Monologues
 

CLIVE, THE FEARLESS BIRDMAN
by
Pam Ayres




Clive the fearless birdman was convinced that he could fly.
At night he lay in bed and dreamed of soaring through the sky.
Of cruising through the clouds, of winging far out into space.
And he had a leather helmet and a beak stuck on his face.

Clive the fearless birdman had a wife who did not care
For his fly-by-night ambition of cavorting through the air.
With mocking and with ridicule, she did her best to kill it,
And cruelly filled his breakfast plate with cuttlefish and millet.

But in his little potting shed he'd built some mighty wings
Out of balsa-wood and sticky tape and plasticine and strings.
Up to his neck in feathers which had taken months to pluck
He laboured with his Evo-Stick, He fashioned and he stuck.

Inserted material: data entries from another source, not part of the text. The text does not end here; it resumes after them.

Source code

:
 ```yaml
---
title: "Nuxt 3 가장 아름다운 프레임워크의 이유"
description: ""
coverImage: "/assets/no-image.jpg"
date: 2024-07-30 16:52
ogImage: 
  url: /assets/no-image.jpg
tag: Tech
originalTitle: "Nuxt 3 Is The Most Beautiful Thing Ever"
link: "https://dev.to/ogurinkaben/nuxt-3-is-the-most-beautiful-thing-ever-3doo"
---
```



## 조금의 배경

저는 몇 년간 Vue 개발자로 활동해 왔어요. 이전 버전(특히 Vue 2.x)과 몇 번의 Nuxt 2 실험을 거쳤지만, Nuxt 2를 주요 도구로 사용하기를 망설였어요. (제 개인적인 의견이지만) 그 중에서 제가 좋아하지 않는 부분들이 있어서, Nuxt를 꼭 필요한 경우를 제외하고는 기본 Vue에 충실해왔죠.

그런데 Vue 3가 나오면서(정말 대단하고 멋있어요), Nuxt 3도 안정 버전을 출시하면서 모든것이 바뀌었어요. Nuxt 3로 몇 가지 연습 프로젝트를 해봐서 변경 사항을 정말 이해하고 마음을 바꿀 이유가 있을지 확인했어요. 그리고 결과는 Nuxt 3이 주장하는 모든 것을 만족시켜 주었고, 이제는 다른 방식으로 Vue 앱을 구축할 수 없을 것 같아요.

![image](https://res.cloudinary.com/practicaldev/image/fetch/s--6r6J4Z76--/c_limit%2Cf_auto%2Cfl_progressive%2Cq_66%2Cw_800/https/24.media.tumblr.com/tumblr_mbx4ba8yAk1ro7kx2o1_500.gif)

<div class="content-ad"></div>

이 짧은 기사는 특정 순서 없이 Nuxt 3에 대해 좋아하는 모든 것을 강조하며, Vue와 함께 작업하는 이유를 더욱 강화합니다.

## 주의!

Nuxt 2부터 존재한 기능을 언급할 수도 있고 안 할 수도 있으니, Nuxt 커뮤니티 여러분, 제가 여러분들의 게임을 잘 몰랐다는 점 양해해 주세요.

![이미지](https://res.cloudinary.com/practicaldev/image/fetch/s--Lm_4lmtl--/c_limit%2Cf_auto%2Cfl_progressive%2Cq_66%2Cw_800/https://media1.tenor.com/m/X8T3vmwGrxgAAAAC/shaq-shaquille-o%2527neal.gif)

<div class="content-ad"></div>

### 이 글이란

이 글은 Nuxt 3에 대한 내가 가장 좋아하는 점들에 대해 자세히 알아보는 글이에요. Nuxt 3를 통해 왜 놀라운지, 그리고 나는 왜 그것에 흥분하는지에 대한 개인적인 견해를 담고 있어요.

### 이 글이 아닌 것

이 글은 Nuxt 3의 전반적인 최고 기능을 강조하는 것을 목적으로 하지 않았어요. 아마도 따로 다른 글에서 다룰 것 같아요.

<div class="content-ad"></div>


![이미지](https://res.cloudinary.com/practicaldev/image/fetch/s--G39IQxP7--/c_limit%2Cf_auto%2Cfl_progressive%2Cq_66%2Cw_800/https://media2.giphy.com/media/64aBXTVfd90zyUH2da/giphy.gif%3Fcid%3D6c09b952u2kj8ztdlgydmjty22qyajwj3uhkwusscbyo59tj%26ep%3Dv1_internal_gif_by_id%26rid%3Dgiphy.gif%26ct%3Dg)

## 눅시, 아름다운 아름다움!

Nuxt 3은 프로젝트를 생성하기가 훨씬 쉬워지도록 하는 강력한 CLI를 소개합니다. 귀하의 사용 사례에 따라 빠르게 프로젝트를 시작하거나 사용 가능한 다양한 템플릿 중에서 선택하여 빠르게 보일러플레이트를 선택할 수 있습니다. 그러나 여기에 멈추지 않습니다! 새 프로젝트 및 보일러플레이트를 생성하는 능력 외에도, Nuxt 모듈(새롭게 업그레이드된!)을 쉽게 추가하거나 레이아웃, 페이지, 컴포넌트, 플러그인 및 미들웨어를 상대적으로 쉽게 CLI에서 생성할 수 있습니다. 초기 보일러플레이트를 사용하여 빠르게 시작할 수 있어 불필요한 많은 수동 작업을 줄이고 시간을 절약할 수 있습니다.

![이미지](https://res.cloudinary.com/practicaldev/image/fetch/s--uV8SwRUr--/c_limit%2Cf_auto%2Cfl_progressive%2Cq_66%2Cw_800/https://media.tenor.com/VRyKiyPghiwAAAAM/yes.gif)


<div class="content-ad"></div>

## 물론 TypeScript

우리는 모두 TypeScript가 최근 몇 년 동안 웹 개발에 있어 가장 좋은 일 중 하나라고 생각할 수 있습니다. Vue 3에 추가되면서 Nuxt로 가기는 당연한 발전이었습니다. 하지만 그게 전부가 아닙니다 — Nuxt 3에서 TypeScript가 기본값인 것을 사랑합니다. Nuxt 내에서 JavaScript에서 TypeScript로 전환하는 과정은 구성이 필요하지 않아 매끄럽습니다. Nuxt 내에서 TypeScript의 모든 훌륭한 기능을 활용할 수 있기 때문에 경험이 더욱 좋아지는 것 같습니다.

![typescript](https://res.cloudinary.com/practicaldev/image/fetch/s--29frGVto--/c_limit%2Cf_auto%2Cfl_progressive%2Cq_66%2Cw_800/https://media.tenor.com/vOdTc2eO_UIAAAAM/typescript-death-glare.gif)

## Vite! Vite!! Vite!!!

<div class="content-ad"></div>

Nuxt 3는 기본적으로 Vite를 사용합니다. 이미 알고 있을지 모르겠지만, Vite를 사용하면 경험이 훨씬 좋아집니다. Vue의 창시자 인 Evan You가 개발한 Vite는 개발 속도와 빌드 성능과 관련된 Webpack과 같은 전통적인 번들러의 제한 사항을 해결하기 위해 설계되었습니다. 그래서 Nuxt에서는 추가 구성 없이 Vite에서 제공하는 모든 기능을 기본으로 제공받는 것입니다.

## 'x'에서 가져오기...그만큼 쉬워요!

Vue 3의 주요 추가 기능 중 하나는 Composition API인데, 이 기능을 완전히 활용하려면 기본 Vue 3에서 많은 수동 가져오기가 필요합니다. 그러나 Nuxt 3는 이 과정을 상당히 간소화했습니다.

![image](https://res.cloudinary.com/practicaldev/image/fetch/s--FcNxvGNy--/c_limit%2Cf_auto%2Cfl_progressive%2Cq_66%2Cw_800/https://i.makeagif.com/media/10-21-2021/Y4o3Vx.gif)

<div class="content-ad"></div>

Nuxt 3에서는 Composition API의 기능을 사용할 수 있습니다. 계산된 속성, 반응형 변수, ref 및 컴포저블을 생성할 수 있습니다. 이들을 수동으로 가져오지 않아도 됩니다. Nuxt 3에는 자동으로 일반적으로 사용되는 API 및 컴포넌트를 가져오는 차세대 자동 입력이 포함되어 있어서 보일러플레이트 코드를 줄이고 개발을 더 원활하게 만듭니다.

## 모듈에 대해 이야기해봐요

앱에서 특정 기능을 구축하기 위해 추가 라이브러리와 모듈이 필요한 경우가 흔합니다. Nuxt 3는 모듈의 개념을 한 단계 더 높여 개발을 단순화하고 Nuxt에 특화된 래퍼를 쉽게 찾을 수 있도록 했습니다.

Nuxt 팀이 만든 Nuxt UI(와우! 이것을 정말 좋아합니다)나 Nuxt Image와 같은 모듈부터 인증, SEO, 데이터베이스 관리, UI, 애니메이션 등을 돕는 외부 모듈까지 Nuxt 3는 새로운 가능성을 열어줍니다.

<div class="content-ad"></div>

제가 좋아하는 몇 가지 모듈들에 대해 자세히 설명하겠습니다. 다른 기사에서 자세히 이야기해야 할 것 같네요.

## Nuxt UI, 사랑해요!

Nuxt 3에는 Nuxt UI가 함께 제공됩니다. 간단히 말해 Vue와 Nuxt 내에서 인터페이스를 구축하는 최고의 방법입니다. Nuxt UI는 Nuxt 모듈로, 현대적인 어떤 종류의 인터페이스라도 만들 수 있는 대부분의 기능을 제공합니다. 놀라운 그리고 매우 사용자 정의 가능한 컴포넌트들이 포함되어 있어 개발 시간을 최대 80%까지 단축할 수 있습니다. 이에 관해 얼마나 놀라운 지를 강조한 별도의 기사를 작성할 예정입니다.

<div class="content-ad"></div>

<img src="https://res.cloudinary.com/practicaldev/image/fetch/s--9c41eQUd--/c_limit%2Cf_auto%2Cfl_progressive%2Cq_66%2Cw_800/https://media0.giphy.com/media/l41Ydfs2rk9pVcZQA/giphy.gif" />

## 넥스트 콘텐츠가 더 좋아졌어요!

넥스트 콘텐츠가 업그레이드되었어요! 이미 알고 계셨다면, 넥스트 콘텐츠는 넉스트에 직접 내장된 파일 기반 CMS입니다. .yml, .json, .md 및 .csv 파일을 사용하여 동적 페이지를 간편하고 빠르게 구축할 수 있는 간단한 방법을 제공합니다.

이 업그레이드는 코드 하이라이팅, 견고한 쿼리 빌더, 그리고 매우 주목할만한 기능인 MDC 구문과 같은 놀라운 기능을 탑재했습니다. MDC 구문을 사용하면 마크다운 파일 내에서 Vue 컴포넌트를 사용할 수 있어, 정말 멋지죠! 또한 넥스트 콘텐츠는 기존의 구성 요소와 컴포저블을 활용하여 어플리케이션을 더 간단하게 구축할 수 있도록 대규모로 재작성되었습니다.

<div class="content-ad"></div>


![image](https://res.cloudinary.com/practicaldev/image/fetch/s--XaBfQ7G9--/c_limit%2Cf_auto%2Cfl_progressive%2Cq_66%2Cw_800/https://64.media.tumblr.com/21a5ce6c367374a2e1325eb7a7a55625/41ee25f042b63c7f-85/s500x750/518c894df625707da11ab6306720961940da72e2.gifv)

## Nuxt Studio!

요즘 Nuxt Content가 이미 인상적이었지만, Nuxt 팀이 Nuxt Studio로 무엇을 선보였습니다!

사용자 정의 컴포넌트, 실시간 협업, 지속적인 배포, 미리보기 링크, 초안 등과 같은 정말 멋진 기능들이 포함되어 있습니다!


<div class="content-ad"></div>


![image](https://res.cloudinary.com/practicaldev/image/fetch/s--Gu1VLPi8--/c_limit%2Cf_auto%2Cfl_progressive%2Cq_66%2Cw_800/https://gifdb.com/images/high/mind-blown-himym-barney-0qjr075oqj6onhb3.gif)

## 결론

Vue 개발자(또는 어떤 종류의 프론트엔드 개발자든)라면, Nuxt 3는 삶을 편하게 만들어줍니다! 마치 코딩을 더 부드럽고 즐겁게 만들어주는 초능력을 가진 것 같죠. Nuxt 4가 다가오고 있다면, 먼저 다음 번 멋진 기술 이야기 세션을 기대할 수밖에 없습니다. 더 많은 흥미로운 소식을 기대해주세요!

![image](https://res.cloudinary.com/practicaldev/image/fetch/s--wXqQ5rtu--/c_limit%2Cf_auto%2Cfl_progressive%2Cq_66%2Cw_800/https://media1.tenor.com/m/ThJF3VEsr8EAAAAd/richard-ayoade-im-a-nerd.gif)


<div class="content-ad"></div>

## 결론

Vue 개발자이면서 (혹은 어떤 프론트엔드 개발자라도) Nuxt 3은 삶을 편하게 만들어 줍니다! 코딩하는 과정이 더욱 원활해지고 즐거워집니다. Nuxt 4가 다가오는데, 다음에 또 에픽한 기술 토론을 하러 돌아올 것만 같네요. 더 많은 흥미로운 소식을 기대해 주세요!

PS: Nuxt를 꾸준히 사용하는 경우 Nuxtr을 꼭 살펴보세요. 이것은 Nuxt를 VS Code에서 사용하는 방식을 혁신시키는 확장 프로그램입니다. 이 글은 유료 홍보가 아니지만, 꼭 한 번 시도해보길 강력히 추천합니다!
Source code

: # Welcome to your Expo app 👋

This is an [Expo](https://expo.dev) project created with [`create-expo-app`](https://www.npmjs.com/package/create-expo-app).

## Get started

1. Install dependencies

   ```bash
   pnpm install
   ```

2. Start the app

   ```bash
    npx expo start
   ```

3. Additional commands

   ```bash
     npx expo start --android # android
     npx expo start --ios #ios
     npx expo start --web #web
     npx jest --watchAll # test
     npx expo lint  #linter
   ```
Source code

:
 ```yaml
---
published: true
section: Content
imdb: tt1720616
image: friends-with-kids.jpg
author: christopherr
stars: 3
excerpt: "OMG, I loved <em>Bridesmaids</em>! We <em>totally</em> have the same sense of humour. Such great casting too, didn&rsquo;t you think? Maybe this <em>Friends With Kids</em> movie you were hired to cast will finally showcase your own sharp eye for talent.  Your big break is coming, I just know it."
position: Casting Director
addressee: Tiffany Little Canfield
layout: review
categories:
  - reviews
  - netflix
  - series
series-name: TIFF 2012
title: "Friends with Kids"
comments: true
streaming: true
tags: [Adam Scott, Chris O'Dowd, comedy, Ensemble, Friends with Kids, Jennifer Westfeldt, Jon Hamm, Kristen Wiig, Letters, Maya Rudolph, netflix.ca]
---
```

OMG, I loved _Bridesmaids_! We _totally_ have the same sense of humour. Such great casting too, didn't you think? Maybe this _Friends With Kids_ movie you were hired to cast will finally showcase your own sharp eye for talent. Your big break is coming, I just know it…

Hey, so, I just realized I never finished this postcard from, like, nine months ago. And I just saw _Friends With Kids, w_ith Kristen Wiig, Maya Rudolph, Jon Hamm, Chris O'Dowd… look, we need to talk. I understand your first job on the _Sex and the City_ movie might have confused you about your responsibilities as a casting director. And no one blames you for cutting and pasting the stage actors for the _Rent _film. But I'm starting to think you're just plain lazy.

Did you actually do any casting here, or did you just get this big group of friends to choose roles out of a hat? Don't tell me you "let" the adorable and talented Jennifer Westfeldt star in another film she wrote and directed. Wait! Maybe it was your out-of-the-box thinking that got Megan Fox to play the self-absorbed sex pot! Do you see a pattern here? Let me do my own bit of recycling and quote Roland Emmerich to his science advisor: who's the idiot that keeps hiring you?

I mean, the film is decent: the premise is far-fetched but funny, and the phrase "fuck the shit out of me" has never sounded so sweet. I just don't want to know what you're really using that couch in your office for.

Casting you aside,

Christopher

He tried it on at last and slowly turned from side to side.
So wonderful it was, that Clive the birdman slumped and cried.
So shiny were the feathers all in silver and in black,
With eiderdown all up the front and turkey down the back.

It strapped on with a harness buckled round his arms and throat,
All made adjustable to fit the thickness of his coat.
Just to see him walking in the street made women shriek
As he flapped by in his harness and his helmet and his beak.

So Clive announced to all, the culmination of his search
And told the local papers he'd be jumping off the church.
Seth, the old gravedigger, with his face as black as coal
Said, 'If he jumps off the steeple, I shan't have to dig a 'ole!'

And so the day arrived, and all the people came to stare,
Police held back the crowds and all the local press was there.
Clive read out a noble speech, an address to the people
That nobody could hear, for it was windy up the steeple.

He stepped out in the sky and flapped his wings just for a minute,
Far above the Vicar's garden as he plummeted straight in it.
He lay there in the cabbages without another flutter
And the beak came off his helmet and went rolling in the gutter.

But far away in heaven, Clive the Birdman reigns supreme,
Soaring through the air without the aid of jet or steam,
So at the Pearly Gates if it's with Clive you wish to speak,
You can tell him by his harness and his helmet and his beak.